Twice-Ramanujan Sparsifiers
Joshua Batson, Daniel A. Spielman, Nikhil Srivastava
TL;DR
The paper tackles spectral graph sparsification by proving that every graph on $n$ vertices admits a weighted sparsifier $H$ with $O(n)$ edges such that $x^T L_G x \le x^T L_H x \le \kappa x^T L_G x$ for all $x$, where $\kappa = \frac{d+1+2\sqrt{d}}{d+1-2\sqrt{d}}$. It introduces a deterministic, barrier-function approach to select a small subset of rank-one updates that preserve conditioning, yielding a polynomial-time algorithm to construct $H$ with at most $\lceil d(n-1)\rceil$ edges. The method generalizes Ramanujan expanders to arbitrary graphs and, in the complete-graph case, yields irregular, weighted expanders with strong spectral guarantees. The work also connects to Kadison–Singer and paving results, highlighting deep ties between spectral sparsification and foundational operator theory.
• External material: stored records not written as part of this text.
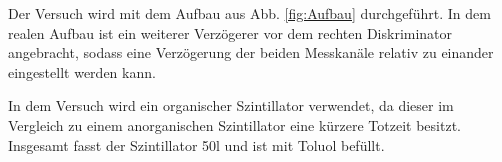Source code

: Der Versuch wird mit dem Aufbau aus Abb. \ref{fig:Aufbau} durchgeführt. In
dem realen Aufbau ist ein weiterer Verzögerer vor dem rechten Diskriminator angebracht,
sodass eine Verzögerung der beiden Messkanäle relativ zu einander eingestellt werden kann.

In dem Versuch wird ein organischer Szintillator verwendet, da dieser
im Vergleich zu einem anorganischen Szintillator eine kürzere
Totzeit besitzt. Insgesamt fasst der Szintillator 50l und ist mit Toluol befüllt.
The practical impact is a deterministic, near-optimal, linear-edge sparsifier that can underpin faster solvers for linear systems and scalable graph algorithms.
Abstract
We prove that every graph has a spectral sparsifier with a number of edges linear in its number of vertices. As linear-sized spectral sparsifiers of complete graphs are expanders, our sparsifiers of arbitrary graphs can be viewed as generalizations of expander graphs. In particular, we prove that for every $d>1$ and every undirected, weighted graph $G=(V,E,w)$ on $n$ vertices, there exists a weighted graph $H=(V,F,\tilde{w})$ with at most $\lceil d(n-1) \rceil$ edges such that for every $x \in \mathbb{R}^{V}$, \[ x^{T}L_{G}x \leq x^{T}L_{H}x \leq (\frac{d+1+2\sqrt{d}}{d+1-2\sqrt{d}})\cdot x^{T}L_{G}x \] where $L_{G}$ and $L_{H}$ are the Laplacian matrices of $G$ and $H$, respectively. Thus, $H$ approximates $G$ spectrally at least as well as a Ramanujan expander with $dn/2$ edges approximates the complete graph. We give an elementary deterministic polynomial time algorithm for constructing $H$.